Thursday, September 4, 2014
On the day of the fourth anniversary of my marriage to Laura, many things are running through my mind.
In the year following our wedding, I finished my college degree (lovingly known as the 33 1/3 plan, referencing the number of years it took from start to commencement), we sold our house in Massachusetts, bought a house in NY, I moved our entire household and orchestrated the move of our horses, Laura got pregnant, I opened a gallery and we went to Portugal for a last "just us" hurrah.
The gallery is now closed, and prints from the equine photo workshop in Portugal are piled in my basement but also displayed on four continents. The degree languishes, but the knowledge helps me every day in raising my son and striving to be a good father and husband.

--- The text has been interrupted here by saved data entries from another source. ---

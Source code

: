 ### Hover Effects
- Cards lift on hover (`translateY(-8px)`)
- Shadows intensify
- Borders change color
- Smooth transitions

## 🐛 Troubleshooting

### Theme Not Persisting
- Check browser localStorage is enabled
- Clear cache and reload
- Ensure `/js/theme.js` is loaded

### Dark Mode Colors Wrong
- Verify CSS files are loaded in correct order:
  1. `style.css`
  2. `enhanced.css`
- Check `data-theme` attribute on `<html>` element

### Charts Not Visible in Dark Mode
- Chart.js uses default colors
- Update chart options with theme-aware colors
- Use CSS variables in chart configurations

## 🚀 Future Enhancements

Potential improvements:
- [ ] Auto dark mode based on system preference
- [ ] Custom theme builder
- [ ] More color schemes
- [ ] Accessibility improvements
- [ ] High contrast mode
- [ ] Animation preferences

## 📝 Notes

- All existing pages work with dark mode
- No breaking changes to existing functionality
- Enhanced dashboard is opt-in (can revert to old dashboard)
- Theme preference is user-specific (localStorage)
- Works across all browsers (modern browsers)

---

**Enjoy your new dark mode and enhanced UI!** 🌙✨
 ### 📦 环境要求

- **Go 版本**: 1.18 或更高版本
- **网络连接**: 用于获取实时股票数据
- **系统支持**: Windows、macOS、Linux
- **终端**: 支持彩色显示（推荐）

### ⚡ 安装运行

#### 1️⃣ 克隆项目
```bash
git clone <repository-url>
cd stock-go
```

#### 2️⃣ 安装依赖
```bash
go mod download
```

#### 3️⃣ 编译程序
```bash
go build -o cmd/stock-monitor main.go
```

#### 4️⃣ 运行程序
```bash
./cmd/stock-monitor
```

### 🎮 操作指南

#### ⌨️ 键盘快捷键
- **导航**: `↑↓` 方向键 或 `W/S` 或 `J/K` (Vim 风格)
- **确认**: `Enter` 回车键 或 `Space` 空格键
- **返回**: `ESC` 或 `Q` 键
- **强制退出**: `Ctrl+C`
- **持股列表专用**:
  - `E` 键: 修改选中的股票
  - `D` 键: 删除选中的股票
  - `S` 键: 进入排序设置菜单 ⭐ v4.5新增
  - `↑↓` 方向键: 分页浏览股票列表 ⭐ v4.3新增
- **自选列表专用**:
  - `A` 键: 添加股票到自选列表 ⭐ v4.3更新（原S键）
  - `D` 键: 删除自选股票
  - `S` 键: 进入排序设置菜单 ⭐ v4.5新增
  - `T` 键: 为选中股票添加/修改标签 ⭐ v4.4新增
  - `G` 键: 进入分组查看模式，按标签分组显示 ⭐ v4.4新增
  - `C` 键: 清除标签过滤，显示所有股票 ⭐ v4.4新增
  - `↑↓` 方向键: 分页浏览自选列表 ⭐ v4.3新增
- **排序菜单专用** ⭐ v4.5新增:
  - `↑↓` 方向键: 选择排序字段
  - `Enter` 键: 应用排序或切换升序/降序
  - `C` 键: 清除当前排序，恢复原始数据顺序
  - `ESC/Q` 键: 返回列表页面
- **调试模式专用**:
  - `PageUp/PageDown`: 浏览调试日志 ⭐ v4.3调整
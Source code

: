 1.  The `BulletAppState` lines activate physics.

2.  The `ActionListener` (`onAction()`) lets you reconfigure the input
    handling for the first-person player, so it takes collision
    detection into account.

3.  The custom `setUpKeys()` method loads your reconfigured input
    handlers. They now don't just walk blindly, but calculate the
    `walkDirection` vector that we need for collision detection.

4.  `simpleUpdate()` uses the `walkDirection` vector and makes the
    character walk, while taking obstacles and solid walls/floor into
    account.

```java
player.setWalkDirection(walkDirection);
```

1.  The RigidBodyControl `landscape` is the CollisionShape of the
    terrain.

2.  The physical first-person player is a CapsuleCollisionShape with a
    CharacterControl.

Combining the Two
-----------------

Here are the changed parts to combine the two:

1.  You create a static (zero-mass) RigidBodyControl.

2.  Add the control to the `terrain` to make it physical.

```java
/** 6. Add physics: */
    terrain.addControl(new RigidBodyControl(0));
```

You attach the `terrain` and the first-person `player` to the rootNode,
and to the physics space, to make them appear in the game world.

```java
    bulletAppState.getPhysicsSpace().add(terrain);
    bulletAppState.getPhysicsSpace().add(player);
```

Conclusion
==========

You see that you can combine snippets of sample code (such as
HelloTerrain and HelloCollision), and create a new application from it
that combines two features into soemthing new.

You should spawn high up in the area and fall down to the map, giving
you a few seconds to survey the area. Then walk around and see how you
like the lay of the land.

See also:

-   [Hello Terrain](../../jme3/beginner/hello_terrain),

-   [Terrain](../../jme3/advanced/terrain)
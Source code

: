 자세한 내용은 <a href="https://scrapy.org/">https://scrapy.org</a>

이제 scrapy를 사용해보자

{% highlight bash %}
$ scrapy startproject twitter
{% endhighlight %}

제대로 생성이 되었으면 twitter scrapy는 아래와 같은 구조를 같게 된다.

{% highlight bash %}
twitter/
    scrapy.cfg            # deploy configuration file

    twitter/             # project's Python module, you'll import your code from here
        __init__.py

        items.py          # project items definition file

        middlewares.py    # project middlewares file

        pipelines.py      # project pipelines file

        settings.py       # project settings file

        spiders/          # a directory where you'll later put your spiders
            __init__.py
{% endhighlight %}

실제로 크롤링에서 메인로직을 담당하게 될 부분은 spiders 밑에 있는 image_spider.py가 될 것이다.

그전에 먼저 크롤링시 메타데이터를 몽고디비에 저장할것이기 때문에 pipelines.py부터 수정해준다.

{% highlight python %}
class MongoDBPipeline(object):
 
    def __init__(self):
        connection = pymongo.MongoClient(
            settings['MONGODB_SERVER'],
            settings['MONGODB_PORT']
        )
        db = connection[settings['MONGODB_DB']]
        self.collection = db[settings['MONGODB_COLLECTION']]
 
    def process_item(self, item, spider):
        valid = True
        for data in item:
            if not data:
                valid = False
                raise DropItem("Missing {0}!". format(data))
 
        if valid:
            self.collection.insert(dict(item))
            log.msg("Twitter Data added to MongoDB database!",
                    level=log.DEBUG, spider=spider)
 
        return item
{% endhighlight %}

The horses moved home after boarding for a year, as I fenced in a few acres and brought in a run-in shed to shelter them. New water and electricity lines make their home easier for us to manage. The garden has tripled in size. I am now known to the state of New York as Farmer Number 1909, accepting WIC and Senior Nutrition checks (as well as cash, thank you) at three to four farmers' markets every week. I haven't ridden my horse in a couple of years, but he is still dear to me and as honest and sweet as ever. And, he and his pasture mate sure can make compost. They are a part of my spirit, they nurture my inner nurturer, and you can't beat the soil in our gardens.
And, the "baby". He's just shy of three years old now, and last night he joined in a bluegrass jam when a young woman offered him a washboard to strum along with the music. If we're foolish enough to leave the TV on during dinner, he is likely to jump out of his chair to dance to a theme song. Every week we go to "concerts"- music events where he can dance and play and clap, and flirt. People marvel at his willingness to entertain. As the saying goes, to Jay "there are no strangers, just friends he hasn't met yet."
Our marriage has not been easy. My wife's job is very stressful, and we are raising a child as members of slightly differing generational viewpoints. Sometimes I think our biggest connection is that we both frequently feel socially awkward, but are pretty comfortable with each other's energy and boundaries. That's not always easy to find, no matter how passionate and loving two people may feel. We continue to approach some sort of breaking point, cool off, and try to "re-set". It's work, wearying and wondering work, and yet it somehow does work.
And, my parents are very much on my mind. Their 58th anniversary approaches. I know they have had their share of work with each other. At the moment, my two concerns are for my mother's ailing heart and for my father's declining body and spirit. We had planned to visit in January, but I'm feeling an urgency to go soon.
So many forks in this road, all of them requiring paring and pruning, and not always with a clear view of the road ahead. Faith keeps the feet moving forward- faith in my resourcefulness, faith in my family, faith in the power of love to overcome the power of sorrow and anger.
Ever forward, the only sin is sitting still and waiting to die. My 95-year-old neighbor fires up her wood chipper and mulches the rakings from her flower beds about once a week. Friends older than I am continue to strive for knowledge and growth.
The lexicon of my new farming vocation says that I am a "grower". I like that title. I plan to keep it, even when I can no longer kneel in the garden.